## YOUR OBJECTIVE
Reproduce the whole listing, keeping each line as it is.

## SOURCE MATERIAL
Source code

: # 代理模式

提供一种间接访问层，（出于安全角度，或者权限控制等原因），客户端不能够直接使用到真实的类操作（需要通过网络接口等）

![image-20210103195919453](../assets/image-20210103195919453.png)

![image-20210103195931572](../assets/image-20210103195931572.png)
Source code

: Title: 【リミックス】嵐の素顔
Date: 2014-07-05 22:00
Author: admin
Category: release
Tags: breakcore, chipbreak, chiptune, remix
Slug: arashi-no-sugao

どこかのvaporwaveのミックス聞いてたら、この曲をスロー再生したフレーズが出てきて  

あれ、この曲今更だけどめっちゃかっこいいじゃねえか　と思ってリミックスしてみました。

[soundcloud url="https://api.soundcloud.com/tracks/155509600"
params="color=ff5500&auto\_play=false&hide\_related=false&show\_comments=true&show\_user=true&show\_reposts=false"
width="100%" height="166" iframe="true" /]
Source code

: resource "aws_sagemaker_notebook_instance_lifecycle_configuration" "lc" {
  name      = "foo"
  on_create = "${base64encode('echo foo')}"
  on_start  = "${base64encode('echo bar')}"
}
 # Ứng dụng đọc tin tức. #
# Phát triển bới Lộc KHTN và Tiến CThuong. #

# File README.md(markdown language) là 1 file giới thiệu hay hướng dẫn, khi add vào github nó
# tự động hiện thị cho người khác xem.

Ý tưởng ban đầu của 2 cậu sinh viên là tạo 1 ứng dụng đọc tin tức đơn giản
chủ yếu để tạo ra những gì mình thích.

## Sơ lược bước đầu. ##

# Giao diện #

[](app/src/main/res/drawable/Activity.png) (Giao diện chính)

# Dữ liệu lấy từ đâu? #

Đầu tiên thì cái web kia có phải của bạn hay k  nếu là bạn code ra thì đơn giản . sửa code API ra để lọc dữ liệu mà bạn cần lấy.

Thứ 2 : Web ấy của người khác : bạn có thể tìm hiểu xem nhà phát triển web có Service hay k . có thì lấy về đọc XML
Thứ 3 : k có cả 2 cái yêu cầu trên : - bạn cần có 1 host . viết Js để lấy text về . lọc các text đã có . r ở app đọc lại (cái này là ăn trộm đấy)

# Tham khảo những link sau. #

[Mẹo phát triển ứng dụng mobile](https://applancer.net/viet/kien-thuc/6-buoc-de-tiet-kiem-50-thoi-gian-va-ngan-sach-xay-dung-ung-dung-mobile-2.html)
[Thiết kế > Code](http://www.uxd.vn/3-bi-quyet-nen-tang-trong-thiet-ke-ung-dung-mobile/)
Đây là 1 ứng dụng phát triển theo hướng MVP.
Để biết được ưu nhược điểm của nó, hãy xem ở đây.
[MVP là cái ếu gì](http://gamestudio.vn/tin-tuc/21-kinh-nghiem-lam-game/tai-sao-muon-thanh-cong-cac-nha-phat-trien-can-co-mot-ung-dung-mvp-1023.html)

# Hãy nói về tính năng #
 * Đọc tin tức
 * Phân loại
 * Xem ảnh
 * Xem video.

## PROBLEM SOLUTION
Source code

: # 代理模式

提供一种间接访问层，（出于安全角度，或者权限控制等原因），客户端不能够直接使用到真实的类操作（需要通过网络接口等）

![image-20210103195919453](../assets/image-20210103195919453.png)

![image-20210103195931572](../assets/image-20210103195931572.png)
Source code

: Title: 【リミックス】嵐の素顔
Date: 2014-07-05 22:00
Author: admin
Category: release
Tags: breakcore, chipbreak, chiptune, remix
Slug: arashi-no-sugao

どこかのvaporwaveのミックス聞いてたら、この曲をスロー再生したフレーズが出てきて  

あれ、この曲今更だけどめっちゃかっこいいじゃねえか　と思ってリミックスしてみました。

[soundcloud url="https://api.soundcloud.com/tracks/155509600"
params="color=ff5500&auto\_play=false&hide\_related=false&show\_comments=true&show\_user=true&show\_reposts=false"
width="100%" height="166" iframe="true" /]
Source code

: resource "aws_sagemaker_notebook_instance_lifecycle_configuration" "lc" {
  name      = "foo"
  on_create = "${base64encode('echo foo')}"
  on_start  = "${base64encode('echo bar')}"
}
 # Ứng dụng đọc tin tức. #
# Phát triển bới Lộc KHTN và Tiến CThuong. #

# File README.md(markdown language) là 1 file giới thiệu hay hướng dẫn, khi add vào github nó
# tự động hiện thị cho người khác xem.

Ý tưởng ban đầu của 2 cậu sinh viên là tạo 1 ứng dụng đọc tin tức đơn giản
chủ yếu để tạo ra những gì mình thích.

## Sơ lược bước đầu. ##

# Giao diện #

[](app/src/main/res/drawable/Activity.png) (Giao diện chính)

# Dữ liệu lấy từ đâu? #

Đầu tiên thì cái web kia có phải của bạn hay k  nếu là bạn code ra thì đơn giản . sửa code API ra để lọc dữ liệu mà bạn cần lấy.

Thứ 2 : Web ấy của người khác : bạn có thể tìm hiểu xem nhà phát triển web có Service hay k . có thì lấy về đọc XML
Thứ 3 : k có cả 2 cái yêu cầu trên : - bạn cần có 1 host . viết Js để lấy text về . lọc các text đã có . r ở app đọc lại (cái này là ăn trộm đấy)

# Tham khảo những link sau. #

[Mẹo phát triển ứng dụng mobile](https://applancer.net/viet/kien-thuc/6-buoc-de-tiet-kiem-50-thoi-gian-va-ngan-sach-xay-dung-ung-dung-mobile-2.html)
[Thiết kế > Code](http://www.uxd.vn/3-bi-quyet-nen-tang-trong-thiet-ke-ung-dung-mobile/)
Đây là 1 ứng dụng phát triển theo hướng MVP.
Để biết được ưu nhược điểm của nó, hãy xem ở đây.
[MVP là cái ếu gì](http://gamestudio.vn/tin-tuc/21-kinh-nghiem-lam-game/tai-sao-muon-thanh-cong-cac-nha-phat-trien-can-co-mot-ung-dung-mvp-1023.html)

# Hãy nói về tính năng #
 * Đọc tin tức
 * Phân loại
 * Xem ảnh
 * Xem video.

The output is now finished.